Eu voltei ao catolicismo por vários motivos, mas o principal deles se mostrou da forma mais simples possível. Ocorreu uma mudança dentro da minha alma enquanto eu ouvia, despretensiosamente, um podcast do Olivertalk. E era um episódio comum que, por si só, não tinha nada demais. Os âncoras somente descreviam algo sabido, como o infanticídio era uma prática banal no mundo antigo: vou ali comprar um pão, sacrifico meu primogênito, volto para terminar de varrer o quintal.
Claro que eu sabia que o sacrifício de bebês ocorria para fins ritualísticos, eugenia ou controle populacional. Ouvira alguma coisa sobre o assunto nos documentários britânicos. Mas, naquele momento, não foi a existência da prática, e sim sua natureza ordinária e cotidiana, que finalmente se revelaram para mim. Não se tratava de uma exceção de uma tribo perdida da Papa Nova Guiné, era a regra.

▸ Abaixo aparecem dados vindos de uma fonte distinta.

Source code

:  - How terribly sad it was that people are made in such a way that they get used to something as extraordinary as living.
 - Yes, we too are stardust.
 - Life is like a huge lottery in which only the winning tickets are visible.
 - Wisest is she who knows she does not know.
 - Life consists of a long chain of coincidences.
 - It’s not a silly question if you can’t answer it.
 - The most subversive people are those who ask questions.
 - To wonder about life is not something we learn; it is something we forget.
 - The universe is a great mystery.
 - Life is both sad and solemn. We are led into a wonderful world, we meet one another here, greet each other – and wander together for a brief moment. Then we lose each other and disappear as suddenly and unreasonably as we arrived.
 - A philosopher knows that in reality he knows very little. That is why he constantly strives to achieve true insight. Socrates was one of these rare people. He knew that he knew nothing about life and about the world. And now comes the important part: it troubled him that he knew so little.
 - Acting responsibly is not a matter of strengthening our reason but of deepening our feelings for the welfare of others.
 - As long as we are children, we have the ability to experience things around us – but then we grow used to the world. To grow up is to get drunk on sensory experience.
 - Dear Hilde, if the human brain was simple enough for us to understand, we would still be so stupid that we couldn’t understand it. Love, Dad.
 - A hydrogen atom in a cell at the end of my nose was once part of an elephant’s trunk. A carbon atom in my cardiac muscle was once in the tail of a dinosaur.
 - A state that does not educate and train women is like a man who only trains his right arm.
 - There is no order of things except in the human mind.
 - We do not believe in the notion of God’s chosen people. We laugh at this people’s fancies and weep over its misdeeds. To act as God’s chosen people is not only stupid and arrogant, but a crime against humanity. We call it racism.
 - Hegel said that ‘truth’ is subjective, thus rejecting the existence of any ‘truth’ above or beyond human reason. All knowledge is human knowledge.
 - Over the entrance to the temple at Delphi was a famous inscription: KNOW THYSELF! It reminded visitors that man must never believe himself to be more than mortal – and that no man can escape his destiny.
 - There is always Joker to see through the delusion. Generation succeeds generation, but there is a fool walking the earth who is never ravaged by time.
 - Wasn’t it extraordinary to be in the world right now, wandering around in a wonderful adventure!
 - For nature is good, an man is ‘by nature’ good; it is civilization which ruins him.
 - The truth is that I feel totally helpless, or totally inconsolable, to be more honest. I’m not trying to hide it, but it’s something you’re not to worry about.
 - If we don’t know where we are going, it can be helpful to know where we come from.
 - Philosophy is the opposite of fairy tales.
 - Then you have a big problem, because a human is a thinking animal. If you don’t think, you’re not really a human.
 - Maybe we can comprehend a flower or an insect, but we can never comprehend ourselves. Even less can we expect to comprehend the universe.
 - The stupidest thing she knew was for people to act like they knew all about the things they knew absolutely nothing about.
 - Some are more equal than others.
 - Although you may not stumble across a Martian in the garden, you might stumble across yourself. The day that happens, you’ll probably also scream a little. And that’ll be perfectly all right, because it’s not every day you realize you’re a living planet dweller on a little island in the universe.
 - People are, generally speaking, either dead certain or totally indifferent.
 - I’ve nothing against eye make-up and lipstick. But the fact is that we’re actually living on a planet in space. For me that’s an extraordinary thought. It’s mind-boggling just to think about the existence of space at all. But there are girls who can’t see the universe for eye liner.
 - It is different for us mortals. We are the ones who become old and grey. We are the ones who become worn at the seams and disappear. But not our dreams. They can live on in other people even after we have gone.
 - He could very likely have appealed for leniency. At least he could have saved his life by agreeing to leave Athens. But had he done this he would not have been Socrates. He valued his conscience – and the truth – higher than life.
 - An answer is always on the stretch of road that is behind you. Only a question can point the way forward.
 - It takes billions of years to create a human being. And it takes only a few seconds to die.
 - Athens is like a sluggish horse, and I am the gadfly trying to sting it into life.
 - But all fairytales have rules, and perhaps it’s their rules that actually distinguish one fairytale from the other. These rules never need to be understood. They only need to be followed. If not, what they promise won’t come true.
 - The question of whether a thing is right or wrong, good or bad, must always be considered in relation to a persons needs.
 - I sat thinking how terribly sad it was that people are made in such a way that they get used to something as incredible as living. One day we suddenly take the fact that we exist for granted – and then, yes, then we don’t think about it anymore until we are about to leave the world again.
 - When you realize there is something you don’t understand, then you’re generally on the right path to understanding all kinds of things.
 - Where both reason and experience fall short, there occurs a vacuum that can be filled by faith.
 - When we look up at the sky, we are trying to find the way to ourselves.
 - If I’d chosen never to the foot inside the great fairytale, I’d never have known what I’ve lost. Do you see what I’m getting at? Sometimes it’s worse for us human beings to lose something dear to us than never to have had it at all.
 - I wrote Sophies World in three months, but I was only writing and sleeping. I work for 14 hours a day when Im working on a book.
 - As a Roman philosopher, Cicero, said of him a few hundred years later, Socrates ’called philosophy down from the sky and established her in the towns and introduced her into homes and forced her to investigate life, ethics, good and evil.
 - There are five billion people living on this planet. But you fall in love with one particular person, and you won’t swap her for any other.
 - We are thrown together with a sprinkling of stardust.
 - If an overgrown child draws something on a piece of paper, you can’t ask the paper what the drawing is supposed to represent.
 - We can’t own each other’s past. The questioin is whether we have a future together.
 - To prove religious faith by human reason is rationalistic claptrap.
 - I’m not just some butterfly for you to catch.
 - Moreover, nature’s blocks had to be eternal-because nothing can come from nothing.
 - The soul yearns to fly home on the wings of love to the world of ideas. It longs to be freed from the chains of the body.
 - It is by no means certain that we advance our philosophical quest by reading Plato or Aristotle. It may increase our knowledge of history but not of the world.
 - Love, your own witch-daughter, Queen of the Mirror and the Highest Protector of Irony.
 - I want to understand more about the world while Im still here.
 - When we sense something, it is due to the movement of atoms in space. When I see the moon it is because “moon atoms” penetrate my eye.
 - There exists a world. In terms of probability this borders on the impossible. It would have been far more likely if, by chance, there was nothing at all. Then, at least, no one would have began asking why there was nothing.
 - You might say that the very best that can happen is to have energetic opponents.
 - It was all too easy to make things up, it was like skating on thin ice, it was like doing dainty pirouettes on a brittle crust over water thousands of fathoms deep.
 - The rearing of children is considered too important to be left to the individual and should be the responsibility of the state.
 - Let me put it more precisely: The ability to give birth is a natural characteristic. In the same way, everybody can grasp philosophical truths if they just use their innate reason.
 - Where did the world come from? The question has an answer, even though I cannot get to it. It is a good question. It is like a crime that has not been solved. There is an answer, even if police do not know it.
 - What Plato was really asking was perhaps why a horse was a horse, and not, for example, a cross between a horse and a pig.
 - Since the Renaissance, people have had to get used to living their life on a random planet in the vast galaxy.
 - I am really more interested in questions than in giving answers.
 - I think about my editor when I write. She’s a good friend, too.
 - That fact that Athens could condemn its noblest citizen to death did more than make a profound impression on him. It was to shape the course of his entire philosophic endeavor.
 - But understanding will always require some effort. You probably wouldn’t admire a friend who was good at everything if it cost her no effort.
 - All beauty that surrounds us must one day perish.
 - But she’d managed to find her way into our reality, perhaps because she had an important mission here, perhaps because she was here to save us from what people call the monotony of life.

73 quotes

Um apontamento, contudo, foi o responsável pela grande mudança de chave em meu coração. Os âncoras mencionaram que, dentro deste contexto antigo, um deus pedir o sacrifício de um filho era lugar-comum. Revolucionário e extraordinário seria Deus substituir este sacrifício por um cordeiro.

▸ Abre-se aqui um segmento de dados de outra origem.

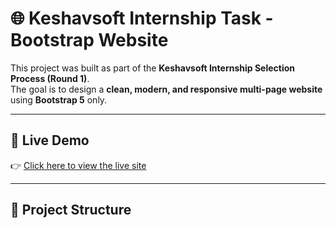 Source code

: # 🌐 Keshavsoft Internship Task - Bootstrap Website

This project was built as part of the **Keshavsoft Internship Selection Process (Round 1)**.  
The goal is to design a **clean, modern, and responsive multi-page website** using **Bootstrap 5** only.

---

## 🚀 Live Demo
👉 [Click here to view the live site]([https://ankitiwari085.github.io/keshavsoft-task/](https://ankitiwari085.github.io/KeshavSoft_Task1/))  

---

## 📂 Project Structure
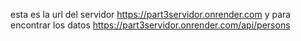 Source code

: esta es la url del servidor https://part3servidor.onrender.com y para encontrar los datos https://part3servidor.onrender.com/api/persons
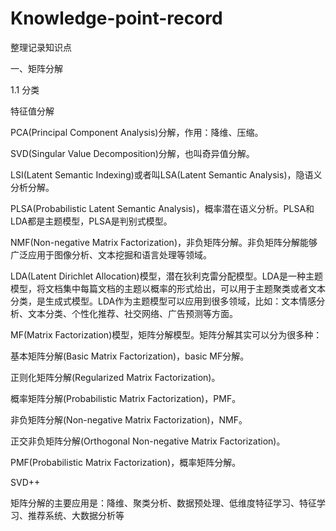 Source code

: # Knowledge-point-record
整理记录知识点

一、矩阵分解

1.1 分类

特征值分解

PCA(Principal Component Analysis)分解，作用：降维、压缩。

SVD(Singular Value Decomposition)分解，也叫奇异值分解。

LSI(Latent Semantic Indexing)或者叫LSA(Latent Semantic Analysis)，隐语义分析分解。

PLSA(Probabilistic Latent Semantic Analysis)，概率潜在语义分析。PLSA和LDA都是主题模型，PLSA是判别式模型。

NMF(Non-negative Matrix Factorization)，非负矩阵分解。非负矩阵分解能够广泛应用于图像分析、文本挖掘和语言处理等领域。

LDA(Latent Dirichlet Allocation)模型，潜在狄利克雷分配模型。LDA是一种主题模型，将文档集中每篇文档的主题以概率的形式给出，可以用于主题聚类或者文本分类，是生成式模型。LDA作为主题模型可以应用到很多领域，比如：文本情感分析、文本分类、个性化推荐、社交网络、广告预测等方面。

MF(Matrix Factorization)模型，矩阵分解模型。矩阵分解其实可以分为很多种：

基本矩阵分解(Basic Matrix Factorization)，basic MF分解。

正则化矩阵分解(Regularized Matrix Factorization)。

概率矩阵分解(Probabilistic Matrix Factorization)，PMF。

非负矩阵分解(Non-negative Matrix Factorization)，NMF。

正交非负矩阵分解(Orthogonal Non-negative Matrix Factorization)。

PMF(Probabilistic Matrix Factorization)，概率矩阵分解。

SVD++

矩阵分解的主要应用是：降维、聚类分析、数据预处理、低维度特征学习、特征学习、推荐系统、大数据分析等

Eu já era mãe. E era precisamente a história de Abraão e Isaac que me impedia de cruzar de forma definitiva o umbral da fé. Como poderia um Deus de amor pedir um filho em holocausto? Que justiça haveria nisso, que propósito, que luz? A angústia da Mater Dolorosa me era insuportável porque, no fundo, eu não percebia estar julgando Abraão com meus próprios princípios de justiça que seu Deus que fornecera.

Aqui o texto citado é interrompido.